• [Work item]:
Once you find a line containing the word "Skript" in the entries below, copy it.

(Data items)
════════

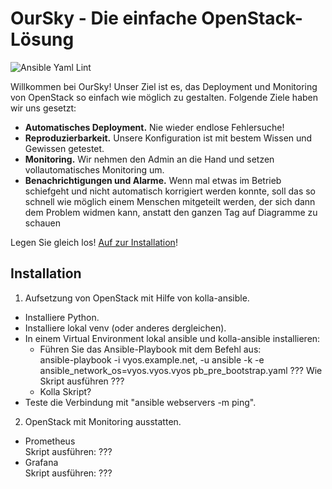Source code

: # OurSky - Die einfache OpenStack-Lösung

![Ansible Yaml Lint](https://github.com/verteilte-systeme-projekt/OurSky/workflows/Ansible%20Yaml%20Lint/badge.svg?branch=master)

Willkommen bei OurSky! Unser Ziel ist es, das Deployment und Monitoring von OpenStack so einfach wie möglich zu gestalten. Folgende Ziele haben wir uns gesetzt:

- **Automatisches Deployment.** Nie wieder endlose Fehlersuche!
- **Reproduzierbarkeit.** Unsere Konfiguration ist mit bestem Wissen und Gewissen getestet.
- **Monitoring.** Wir nehmen den Admin an die Hand und setzen vollautomatisches Monitoring um.
- **Benachrichtigungen und Alarme.** Wenn mal etwas im Betrieb schiefgeht und nicht automatisch korrigiert werden konnte, soll das so schnell wie möglich einem Menschen mitgeteilt werden, der sich dann dem Problem widmen kann, anstatt den ganzen Tag auf Diagramme zu schauen

Legen Sie gleich los! [Auf zur Installation](wiki/Installation)!

## Installation

1. Aufsetzung von OpenStack mit Hilfe von kolla-ansible.<br>
  - Installiere Python.<br>
  - Installiere lokal venv (oder anderes dergleichen).<br>
  - In einem Virtual Environment lokal ansible und kolla-ansible installieren:<br>
    - Führen Sie das Ansible-Playbook mit dem Befehl aus:<br>
      ansible-playbook -i vyos.example.net, -u ansible -k -e ansible_network_os=vyos.vyos.vyos pb_pre_bootstrap.yaml ??? Wie Skript ausführen ???<br>
     - Kolla Skript?<br>
  - Teste die Verbindung mit "ansible webservers -m ping".<br>
2. OpenStack mit Monitoring ausstatten.<br>
  - Prometheus<br>
    Skript ausführen:
    ???
  - Grafana<br>
    Skript ausführen:
    ???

════════

• [Response box]:
      ansible-playbook -i vyos.example.net, -u ansible -k -e ansible_network_os=vyos.vyos.vyos pb_pre_bootstrap.yaml ??? Wie Skript ausführen ???<br>
     - Kolla Skript?<br>
    Skript ausführen:
    Skript ausführen:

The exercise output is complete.